Our study had its strengths. First, this was an original study performed by a group of researchers who were one of the first to focus on LV diastolic function in young PD patients. Second, we used novel and noninvasive measurements to evaluate LV diastolic dysfunction that may be detected in a preclinical phase. Third, we elucidated the possible relationship between the strain rate and conventional echocardiography parameters, making it possible and more reliable to predict the LV diastolic dysfunction by observing conventional echocardiography parameters. One limitation of our study was the small sample size, and that it was only a single-center observational and cross-sectional study. Our study subsequently did not have the hemodynamic parameters obtained by cardiac catheterization as standards to compare data. And how much of diastolic abnormalities were due to reduced GLS avg. versus intrinsic diastolic dysfunction was difficult to ascertain.
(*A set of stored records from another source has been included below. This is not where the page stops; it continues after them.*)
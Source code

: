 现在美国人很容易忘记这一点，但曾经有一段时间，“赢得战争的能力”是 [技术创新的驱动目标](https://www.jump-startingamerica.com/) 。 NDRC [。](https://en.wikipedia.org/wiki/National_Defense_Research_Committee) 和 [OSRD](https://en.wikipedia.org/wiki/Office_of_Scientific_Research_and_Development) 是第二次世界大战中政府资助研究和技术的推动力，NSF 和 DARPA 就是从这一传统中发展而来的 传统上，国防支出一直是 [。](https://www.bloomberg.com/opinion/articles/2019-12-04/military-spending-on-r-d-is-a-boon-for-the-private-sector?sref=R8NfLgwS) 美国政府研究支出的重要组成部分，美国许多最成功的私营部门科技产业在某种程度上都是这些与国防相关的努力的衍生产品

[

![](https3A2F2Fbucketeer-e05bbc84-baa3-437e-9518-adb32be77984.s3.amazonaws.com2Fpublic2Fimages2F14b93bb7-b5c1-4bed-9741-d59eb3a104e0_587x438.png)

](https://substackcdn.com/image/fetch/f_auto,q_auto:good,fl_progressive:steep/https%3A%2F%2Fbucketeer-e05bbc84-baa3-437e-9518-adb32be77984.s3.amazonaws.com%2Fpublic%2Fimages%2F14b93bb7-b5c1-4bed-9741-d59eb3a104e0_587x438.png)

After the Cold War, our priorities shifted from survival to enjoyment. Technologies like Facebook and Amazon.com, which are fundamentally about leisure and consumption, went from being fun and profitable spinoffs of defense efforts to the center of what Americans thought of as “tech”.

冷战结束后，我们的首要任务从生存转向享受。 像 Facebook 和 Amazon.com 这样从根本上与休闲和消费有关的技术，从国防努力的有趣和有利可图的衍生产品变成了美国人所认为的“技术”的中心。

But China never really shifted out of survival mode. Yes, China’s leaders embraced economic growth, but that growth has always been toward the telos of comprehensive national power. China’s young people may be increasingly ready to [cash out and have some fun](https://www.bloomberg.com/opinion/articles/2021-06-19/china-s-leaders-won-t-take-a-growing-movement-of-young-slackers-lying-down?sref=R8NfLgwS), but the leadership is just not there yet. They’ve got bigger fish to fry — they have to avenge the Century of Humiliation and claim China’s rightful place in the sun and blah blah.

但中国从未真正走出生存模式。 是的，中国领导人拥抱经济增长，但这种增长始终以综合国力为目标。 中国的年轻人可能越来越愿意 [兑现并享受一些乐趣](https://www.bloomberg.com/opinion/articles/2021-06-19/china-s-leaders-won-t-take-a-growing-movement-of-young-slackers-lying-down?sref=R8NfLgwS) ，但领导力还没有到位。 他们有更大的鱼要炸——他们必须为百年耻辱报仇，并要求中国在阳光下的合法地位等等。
Moreover, our study just simply provided a sensitive tool to early diagnosis of diastolic dysfunction.

Conclusion

Despite the preserved LVEF and so-called normal diastolic function parameters that are revealed by conventional echocardiography, it was determined that young PD patients had already developed diastolic dysfunction compared with the controls. Diastolic strain rate index based on 2D-STI could be used to evaluate early LV diastolic function, and multi parameter analysis including LVPWT should be taken into account when predicting the LV diastolic dysfunction in clinical practice. If some of them indicated abnormality, preventative measures should be implemented to diminish diastolic dysfunction and thus mortality and cardiovascular events.